- Poster
- Directed by: N. S. Maniam
- Written by: N. S. Maniam
- Produced by: N. S. Maniam
- Starring: Jaishankar; Bharathi; Usha Nandini; Shubha; Jayachitra;
- Cinematography: C. Ramachandran
- Edited by: R. Devarajan
- Music by: V. Kumar
- Production company: Maniam Pictures
- Release date: 29 June 1973;
- Running time: 120 minutes
- Country: India
- Language: Tamil

= Ponvandu =

Ponvandu is 1973 Indian Tamil-language comedy film written, produced and directed by N. S. Maniam. The film stars Jaishankar, Bharathi, Usha Nandini, Shubha and Jayachitra.
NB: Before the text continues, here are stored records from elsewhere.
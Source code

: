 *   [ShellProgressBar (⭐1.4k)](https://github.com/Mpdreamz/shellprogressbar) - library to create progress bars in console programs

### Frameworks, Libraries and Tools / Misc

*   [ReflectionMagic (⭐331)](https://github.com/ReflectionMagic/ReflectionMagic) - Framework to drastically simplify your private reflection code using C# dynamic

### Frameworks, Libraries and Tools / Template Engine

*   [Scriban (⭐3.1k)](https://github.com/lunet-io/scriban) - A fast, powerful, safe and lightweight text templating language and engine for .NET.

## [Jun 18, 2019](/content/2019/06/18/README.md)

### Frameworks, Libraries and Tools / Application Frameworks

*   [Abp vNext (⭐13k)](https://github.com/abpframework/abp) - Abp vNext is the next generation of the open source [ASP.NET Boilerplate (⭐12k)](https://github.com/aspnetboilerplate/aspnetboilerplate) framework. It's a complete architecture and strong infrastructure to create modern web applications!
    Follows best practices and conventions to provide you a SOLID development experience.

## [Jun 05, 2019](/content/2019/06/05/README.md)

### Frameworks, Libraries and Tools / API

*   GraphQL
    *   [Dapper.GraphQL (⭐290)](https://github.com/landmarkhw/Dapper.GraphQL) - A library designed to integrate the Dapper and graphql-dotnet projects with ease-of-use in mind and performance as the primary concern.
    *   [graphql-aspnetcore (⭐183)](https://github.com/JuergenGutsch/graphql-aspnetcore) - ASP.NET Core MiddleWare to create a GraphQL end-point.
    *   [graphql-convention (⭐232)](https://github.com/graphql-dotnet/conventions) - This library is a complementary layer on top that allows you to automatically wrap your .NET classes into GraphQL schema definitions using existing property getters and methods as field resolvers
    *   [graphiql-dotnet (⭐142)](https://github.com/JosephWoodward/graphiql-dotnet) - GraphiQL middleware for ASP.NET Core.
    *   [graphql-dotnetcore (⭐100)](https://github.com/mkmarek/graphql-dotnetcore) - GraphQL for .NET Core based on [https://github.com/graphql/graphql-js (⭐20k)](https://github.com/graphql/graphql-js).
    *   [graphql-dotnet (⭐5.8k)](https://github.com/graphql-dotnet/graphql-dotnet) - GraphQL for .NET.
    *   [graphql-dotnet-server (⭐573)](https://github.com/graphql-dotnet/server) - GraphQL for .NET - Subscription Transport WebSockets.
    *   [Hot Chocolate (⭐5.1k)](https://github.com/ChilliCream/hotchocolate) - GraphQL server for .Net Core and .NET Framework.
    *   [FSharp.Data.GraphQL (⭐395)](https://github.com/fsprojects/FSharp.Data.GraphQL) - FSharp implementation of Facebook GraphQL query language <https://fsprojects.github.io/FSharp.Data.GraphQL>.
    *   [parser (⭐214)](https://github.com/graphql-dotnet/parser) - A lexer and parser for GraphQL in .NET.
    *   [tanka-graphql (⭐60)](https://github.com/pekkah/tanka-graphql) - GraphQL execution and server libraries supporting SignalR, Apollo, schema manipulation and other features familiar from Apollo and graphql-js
It was released on 29 June 1973.

== Production ==
Two songs and fight sequences were filmed at Kodaikanal.

== Soundtrack ==
The music was composed by V. Kumar and lyrics were written by Vaali and Alangudi Somu.

Track listing
| No. | Title | Singer(s) | Length |
|---|---|---|---|
| 1. | "Naan Oru Thani Ragam" | L. R. Eswari, T. M. Soundararajan | 4:14 |
| 2. | "Pani Malaro" | T. M. Soundararajan | 3:33 |
| 3. | "Adi Vaadiyamma" | T. M. Soundararajan, P. Susheela, L. R. Eswari, K. Swarna | 5:07 |
| Total length: |  |  | 12:54 |

== Critical reception ==
Kanthan of Kalki appreciated the performances of Jaishankar, Manorama and humour of Cho, Suruli Rajan, Srinivasan and Moorthy but panned Bharathi's makeup and costumes. Navamani praised the acting and humour.